Here is what the column headers mean.
| Column Header | Meaning |
|---|---|
| Var # | This is the column number of the predictor within the spreadsheet. |
| P | This is the raw P-value computed through whatever statistic is appropriate for the split or regression. |
| aP | Adjusted P-value. A multiplicity adjustment applies for continuous and categorical splits where multiple possible cut points or categories are searched through for an optimal split. |
| FDR (aP) | The False Discovery Rate, based on the adjusted P-values. This is the FDR for ALL splits whose adjusted P-value is less than or equal to the adjusted P-value of this row’s split. See 17.15. |
| bP | Bonferroni-adjusted P-value.
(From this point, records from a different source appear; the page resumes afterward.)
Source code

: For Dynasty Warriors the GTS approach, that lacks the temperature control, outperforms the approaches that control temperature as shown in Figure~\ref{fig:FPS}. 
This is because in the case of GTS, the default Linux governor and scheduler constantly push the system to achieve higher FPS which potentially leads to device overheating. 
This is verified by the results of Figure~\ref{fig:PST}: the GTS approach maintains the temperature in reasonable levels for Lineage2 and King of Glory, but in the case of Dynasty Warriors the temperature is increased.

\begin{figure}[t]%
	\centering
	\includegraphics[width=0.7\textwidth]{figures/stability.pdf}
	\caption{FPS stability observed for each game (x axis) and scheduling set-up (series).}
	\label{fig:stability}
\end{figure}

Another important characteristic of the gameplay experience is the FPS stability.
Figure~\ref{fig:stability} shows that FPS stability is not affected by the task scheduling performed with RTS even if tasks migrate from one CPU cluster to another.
P-values are Bonferroni-adjusted by the number of descriptors scanned through and that actually could be split. The number of descriptors includes regression splitters in addition to the variable upon which they are based. A descriptor may not be a valid splitter because all values are identical, and hence will not contribute toward the Bonferroni correction. |
| Splitter | The name of the variable that splits the data. |
| Split Type | The type of split/regression that the variable performs. This can be one of binary, monotone, categorical or regression. |
| Split Rule | Shows in short text form the split rule for the given predictor. |
7.4.1 P Value Plots
A p-value plot may be initiated from the manual split window according to either of two different sort methods.
The Plot P Values by Var ♯ button initiates a set of p-value plots sorted by variable number (that is, in spreadsheet order). When the p-value plots are sorted this way, Simes’ method may be applied to the raw and adjusted p-values.
The Plot FDR (by aP) button initiates a set of p-value plots which are sorted by the value of the adjusted P-value (aP). As implied by this button, when the p-value plots are sorted this way, the False Discovery Rate (FDR), as applied to the aP values, is offered as one of the plots in the p-value plot window.
Please see 14 for more information on p-value plots.
7.4.2 Define Split
Allows you to explicitly drive the splitting process. There are two types of user-defined splits – splits for continuous or discrete predictors, and splits using categorical predictors. We will explore defining splits in the Section 7.5.
7.4.3 Don’t Split
Closes the Manual Split window and returns you to the tree window, which will return to showing the original tree node as a leaf node.
7.4.4 Using the Tree and Manual Split Window Together
It is possible to go back and forth between the tree window and the manual split window. The menu options usually available via the node pop-up menu are disabled until the split has been finalized.
The various buttons on the Manual Split Window have the following functions:
| Button | Means |
|---|---|
| OK | This finalizes any chosen split in the Manual Split Window. |
| Select All | This button selects all variables. This is useful in conjunction with P Value Plot |
| P Value Plot | Will plot the p-values for the subset of the predictors that the user has highlighted, in the order that the predictors are listed. Thus if you want to see a plot of p-values in order of size, sort by p-value rank and then highlight the subset of predictors of interest. You can either click and drag to select a range, or click then shift-click to highlight a sub range of predictors. |
| Define Split | Allows the user to explicitly drive the splitting process. There are two types of user-defined splits – splits for continuous or discrete predictors, and splits using categorical predictors. They are depicted and described next. We will see how to define splits in the next topic, 7.5. |
| Cancel | Closes the window and returns you to the tree window. |